WHAT IS EXPECTED:
Pull out every line with the word "players" from the entries below.
Segment Open
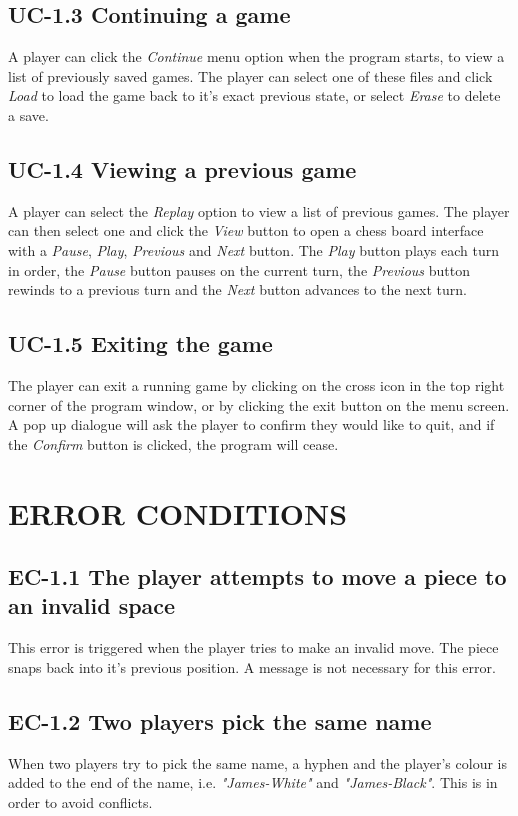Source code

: \documentclass{project}
\begin{document}
\subsection{UC-1.3 Continuing a game}
A player can click the \emph{Continue} menu option when the program starts, to view a list of previously saved games. The player can select one of these files and click \emph{Load} to load the game back to it's exact previous state, or select \emph{Erase} to delete a save.
\subsection{UC-1.4 Viewing a previous game}
A player can select the \emph{Replay} option to view a list of previous games. The player can then select one and click the \emph{View} button to open a chess board interface with a \emph{Pause}, \emph{Play}, \emph{Previous} and \emph{Next} button. The \emph{Play} button plays each turn in order, the \emph{Pause} button pauses on the current turn, the \emph{Previous} button rewinds to a previous turn and the \emph{Next} button advances to the next turn.
\subsection{UC-1.5 Exiting the game}
The player can exit a running game by clicking on the cross icon in the top right corner of the program window, or by clicking the exit button on the menu screen. A pop up dialogue will ask the player to confirm they would like to quit, and if the \emph{Confirm} button is clicked, the program will cease.
\section{ERROR CONDITIONS}
\subsection{EC-1.1 The player attempts to move a piece to an invalid space}
This error is triggered when the player tries to make an invalid move. The piece snaps back into it's previous position. A message is not necessary for this error.
\subsection{EC-1.2 Two players pick the same name}
When two players try to pick the same name, a hyphen and the player's colour is added to the end of the name, i.e. \emph{"James-White"} and \emph{"James-Black"}. This is in order to avoid conflicts.
\end{document}

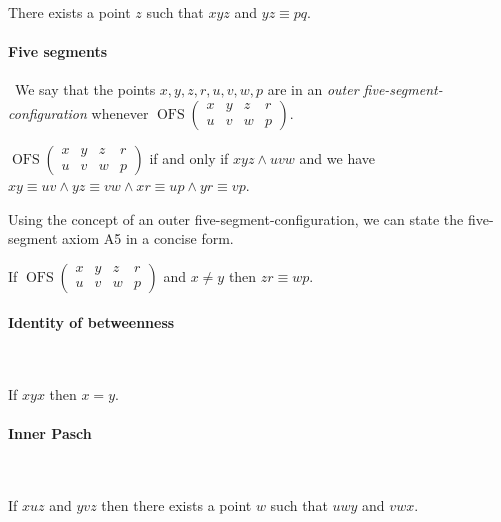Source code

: \documentclass{article}
\newcommand{\Cong}[4]{#1 #2 \equiv #3 #4}
\newcommand{\Betw}[3]{#1 #2 #3}
\newcommand{\OFS}[8]{\operatorname{OFS}
\left(\begin{smallmatrix}%
#1 & #2 & #3 & #4 \\
#5 & #6 & #7 & #8
\end{smallmatrix}\right)%
}
\begin{document}
  \begin{forthel}
    \begin{axiom}[A4]
      There exists a point $z$ such that $\Betw{x}{y}{z}$ and $\Cong{y}{z}{p}{q}$.
    \end{axiom}
  \end{forthel}


  \paragraph{Five segments}\
  We say that the points $x,y,z,r,u,v,w,p$ are in an \textit{outer five-segment-configuration}
  whenever $\OFS{x}{y}{z}{r}{u}{v}{w}{p}$.

  \begin{forthel}
    \begin{definition}
      $\OFS{x}{y}{z}{r}{u}{v}{w}{p}$ if and only if
      $\Betw{x}{y}{z}
        \wedge \Betw{u}{v}{w}$
      and we have
      $\Cong{x}{y}{u}{v}
        \wedge \Cong{y}{z}{v}{w}
        \wedge \Cong{x}{r}{u}{p}
        \wedge \Cong{y}{r}{v}{p}$.
    \end{definition}
  \end{forthel}

  Using the concept of an outer five-segment-configuration,
  we can state the five-segment axiom A5 in a concise form.

  \begin{forthel}
    \begin{axiom}[A5]
      If $\OFS{x}{y}{z}{r}{u}{v}{w}{p}$ and $x \neq y$ then $\Cong{z}{r}{w}{p}$.
    \end{axiom}
  \end{forthel}


  \paragraph{Identity of betweenness}\

  \begin{forthel}
    \begin{axiom}[A6]
      If $\Betw{x}{y}{x}$ then $x = y$.
    \end{axiom}
  \end{forthel}


  \paragraph{Inner Pasch}\

  \begin{forthel}
    \begin{axiom}[A7]
      If $\Betw{x}{u}{z}$ and $\Betw{y}{v}{z}$ then there exists a point $w$
      such that $\Betw{u}{w}{y}$ and $\Betw{v}{w}{x}$.
    \end{axiom}
  \end{forthel}
\end{document}

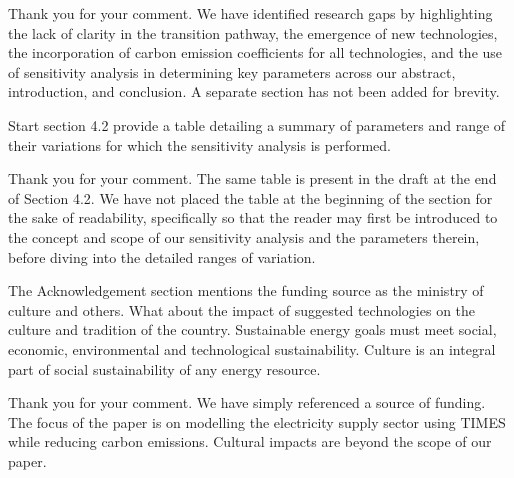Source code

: \documentclass[answers,11pt]{exam}
\begin{document}
\begin{questions}
        \begin{solution}
        
                 Thank you for your comment. We have identified research gaps by highlighting the lack of clarity in the transition pathway, the emergence of new technologies, the incorporation of carbon emission coefficients for all technologies, and the use of sensitivity analysis in determining key parameters across our abstract, introduction, and conclusion. A separate section has not been added for brevity.
                 
                 
        \end{solution}     
        
                        \question   Start section 4.2 provide a table detailing a summary of parameters and range of their variations for which the sensitivity analysis is performed.
                                
        \begin{solution}
        
                 Thank you for your comment. The same table is present in the draft at the end of Section 4.2. We have not placed the table at the beginning of the section for the sake of readability, specifically so that the reader may first be introduced to the concept and scope of our sensitivity analysis and the parameters therein, before diving into the detailed ranges of variation.
                 
                 
        \end{solution} 
                        \question   The Acknowledgement section mentions the funding source as the ministry of culture and others. What about the impact of suggested technologies on the culture and tradition of the country. Sustainable energy goals must meet social, economic, environmental and technological sustainability. Culture is an integral part of social sustainability of any energy resource. 
                                
        \begin{solution}
        
                 Thank you for your comment. We have simply referenced a source of funding. The focus of the paper is on modelling the electricity supply sector using TIMES while reducing carbon emissions. Cultural impacts are beyond the scope of our paper.
                 

\end{solution}
\end{questions}
\end{document}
Segment Closed
EXPECTED ANSWER:
\subsection{EC-1.2 Two players pick the same name}
When two players try to pick the same name, a hyphen and the player's colour is added to the end of the name, i.e. \emph{"James-White"} and \emph{"James-Black"}. This is in order to avoid conflicts.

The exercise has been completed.